▸ WHAT YOU NEED TO DO:
Reproduce the records that follow without alteration, apart from removing the pictures.

▸ DATA UNDER STUDY:
%%
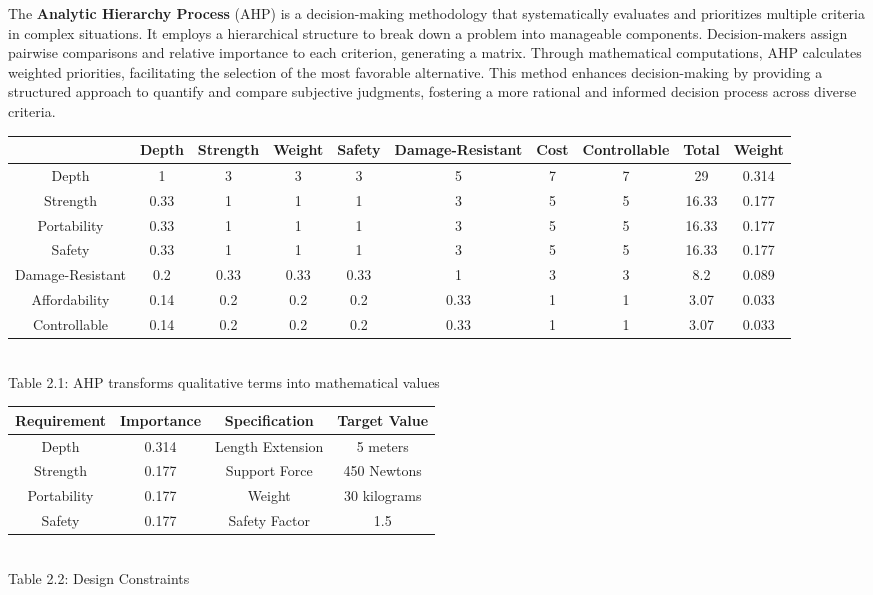 \documentclass[a4,10pt]{report}
\begin{document}
The \textbf{Analytic Hierarchy Process} (AHP) is a decision-making methodology that systematically evaluates and prioritizes multiple criteria in complex situations. It employs a hierarchical structure to break down a problem into manageable components. Decision-makers assign pairwise comparisons and relative importance to each criterion, generating a matrix. Through mathematical computations, AHP calculates weighted priorities, facilitating the selection of the most favorable alternative. This method enhances decision-making by providing a structured approach to quantify and compare subjective judgments, fostering a more rational and informed decision process across diverse criteria.
\begin{center}
\scriptsize{
\begin{tabular}{ | c | c | c | c | c | c | c | c | c | c |}
    \hline
    & Depth & Strength & Weight & Safety & Damage-Resistant & Cost & Controllable & Total & Weight \\
    \hline
    Depth & 1 & 3 & 3 & 3 & 5 & 7 & 7 & 29 & 0.314 \\
    Strength & 0.33 & 1 & 1 & 1 & 3 & 5 & 5 & 16.33 & 0.177 \\
    Portability & 0.33 & 1 & 1 & 1 & 3 & 5 & 5 & 16.33 & 0.177 \\
    Safety & 0.33 & 1 & 1 & 1 & 3 & 5 & 5 & 16.33 & 0.177 \\
    Damage-Resistant & 0.2 & 0.33 & 0.33 & 0.33 & 1 & 3 & 3 & 8.2 & 0.089 \\
    Affordability & 0.14 & 0.2 & 0.2 & 0.2 & 0.33 & 1 & 1 & 3.07 & 0.033 \\
    Controllable & 0.14 & 0.2 & 0.2 & 0.2 & 0.33 & 1 & 1 & 3.07 & 0.033 \\
    \hline
\end{tabular} \\
\normalsize{Table 2.1: AHP transforms qualitative terms into mathematical values}
}
\end{center}
\begin{center}
    \begin{tabular}{|c|c|c|c|}
        \hline 
        Requirement & Importance & Specification & Target Value \\
        \hline 
        Depth & 0.314 & Length Extension & 5 meters \\
        Strength & 0.177 & Support Force & 450 Newtons \\
        Portability & 0.177 & Weight & 30 kilograms \\
        Safety & 0.177 & Safety Factor & 1.5 \\
        \hline
    \end{tabular} \\
    \normalsize{Table 2.2: Design Constraints}
\end{center}
\end{document}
%%
▸ EXERCISE ANSWER:
 \documentclass[a4,10pt]{report}
\begin{document}
The \textbf{Analytic Hierarchy Process} (AHP) is a decision-making methodology that systematically evaluates and prioritizes multiple criteria in complex situations. It employs a hierarchical structure to break down a problem into manageable components. Decision-makers assign pairwise comparisons and relative importance to each criterion, generating a matrix. Through mathematical computations, AHP calculates weighted priorities, facilitating the selection of the most favorable alternative. This method enhances decision-making by providing a structured approach to quantify and compare subjective judgments, fostering a more rational and informed decision process across diverse criteria.
\begin{center}
\scriptsize{
\begin{tabular}{ | c | c | c | c | c | c | c | c | c | c |}
    \hline
    & Depth & Strength & Weight & Safety & Damage-Resistant & Cost & Controllable & Total & Weight \\
    \hline
    Depth & 1 & 3 & 3 & 3 & 5 & 7 & 7 & 29 & 0.314 \\
    Strength & 0.33 & 1 & 1 & 1 & 3 & 5 & 5 & 16.33 & 0.177 \\
    Portability & 0.33 & 1 & 1 & 1 & 3 & 5 & 5 & 16.33 & 0.177 \\
    Safety & 0.33 & 1 & 1 & 1 & 3 & 5 & 5 & 16.33 & 0.177 \\
    Damage-Resistant & 0.2 & 0.33 & 0.33 & 0.33 & 1 & 3 & 3 & 8.2 & 0.089 \\
    Affordability & 0.14 & 0.2 & 0.2 & 0.2 & 0.33 & 1 & 1 & 3.07 & 0.033 \\
    Controllable & 0.14 & 0.2 & 0.2 & 0.2 & 0.33 & 1 & 1 & 3.07 & 0.033 \\
    \hline
\end{tabular} \\
\normalsize{Table 2.1: AHP transforms qualitative terms into mathematical values}
}
\end{center}
\begin{center}
    \begin{tabular}{|c|c|c|c|}
        \hline 
        Requirement & Importance & Specification & Target Value \\
        \hline 
        Depth & 0.314 & Length Extension & 5 meters \\
        Strength & 0.177 & Support Force & 450 Newtons \\
        Portability & 0.177 & Weight & 30 kilograms \\
        Safety & 0.177 & Safety Factor & 1.5 \\
        \hline
    \end{tabular} \\
    \normalsize{Table 2.2: Design Constraints}
\end{center}
\end{document}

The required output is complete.